Upload output data

Note

This tutorial is a part of our Valohai Fundamentals series.

During execution the outputs are stored in /valohai/outputs directory. After the execution finishes, they will be automatically uploaded to the user configured data store. This will happen regardless of whether the execution completed as intended, stopped or crashed.

In this section you will learn:

  • What is a datum identifier

  • Where do you find datums

  • How to set aliases for datums

A short introduction to outputs

  • At the end of each execution, outputs are stored in the default data store that is defined in your project settings

  • Valohai will handle authenticating with your cloud data store and uploading the data. You just have to save the file locally to /valohai/outputs/

  • Uploading data never overwrites existing files. It is possible to upload multiple files with the same name.

  • Each uploaded file will get a unique identifier called datum.

  • For easily accessing specific output files, it is possible to set aliases to datums.

Let’s get the path to the Valohai outputs folder from the environment variable VH_OUTPUTS_DIR` and update the save_path to save our model in that folder.

Note

If there is no environment varialbe (= you’re running locally) the path will be .outputs/

 1
 2
 3
 4
 5
 6
 7
 8
 9
10
11
12
13
14
15
16
17
18
19
20
21
22
23
24
25
26
27
28
29
30
31
32
33
34
35
36
37
38
39
import tensorflow as tf
import numpy

VH_OUTPUTS_DIR = os.getenv('VH_OUTPUTS_DIR', '.outputs/')

mnist = tf.keras.datasets.mnist

mnist_file_path = 'mnist.npz'

with numpy.load(mnist_file_path, allow_pickle=True) as f:
    x_train, y_train = f['x_train'], f['y_train']
    x_test, y_test = f['x_test'], f['y_test']

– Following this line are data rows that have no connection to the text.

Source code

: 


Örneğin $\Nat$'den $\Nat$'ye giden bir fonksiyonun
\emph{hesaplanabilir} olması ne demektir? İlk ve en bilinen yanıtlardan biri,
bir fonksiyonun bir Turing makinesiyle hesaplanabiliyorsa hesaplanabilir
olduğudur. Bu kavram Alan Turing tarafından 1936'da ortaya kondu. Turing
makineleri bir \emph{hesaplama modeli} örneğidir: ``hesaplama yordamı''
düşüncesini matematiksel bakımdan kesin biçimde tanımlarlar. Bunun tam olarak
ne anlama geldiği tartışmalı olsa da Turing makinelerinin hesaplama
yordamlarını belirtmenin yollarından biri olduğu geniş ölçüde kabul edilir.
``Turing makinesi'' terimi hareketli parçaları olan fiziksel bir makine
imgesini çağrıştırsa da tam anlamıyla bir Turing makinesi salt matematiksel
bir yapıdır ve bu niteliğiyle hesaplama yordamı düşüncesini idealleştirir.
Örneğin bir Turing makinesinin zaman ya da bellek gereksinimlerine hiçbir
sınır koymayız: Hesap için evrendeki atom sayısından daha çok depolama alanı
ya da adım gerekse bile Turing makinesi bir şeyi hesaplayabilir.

x_train, x_test = x_train / 255.0, x_test / 255.0

model = tf.keras.models.Sequential([
    tf.keras.layers.Flatten(input_shape=(28, 28)),
    tf.keras.layers.Dense(128, activation='relu'),
    tf.keras.layers.Dropout(0.2),
    tf.keras.layers.Dense(10)
])

predictions = model(x_train[:1]).numpy()
predictions

tf.nn.softmax(predictions).numpy()

loss_fn = tf.keras.losses.SparseCategoricalCrossentropy(from_logits=True)

loss_fn(y_train[:1], predictions).numpy()

model.compile(optimizer='adam',
            loss=loss_fn,
            metrics=['accuracy'])

model.fit(x_train, y_train, epochs=5)

save_path = os.path.join(VH_OUTPUTS_DIR, 'model.h5')
model.save(save_path)

Datums

Datums are unique identifiers that can be used to point to specific output files. You can use them as inputs in your executions in order to reuse the output data. You can view and copy datums from the web UI.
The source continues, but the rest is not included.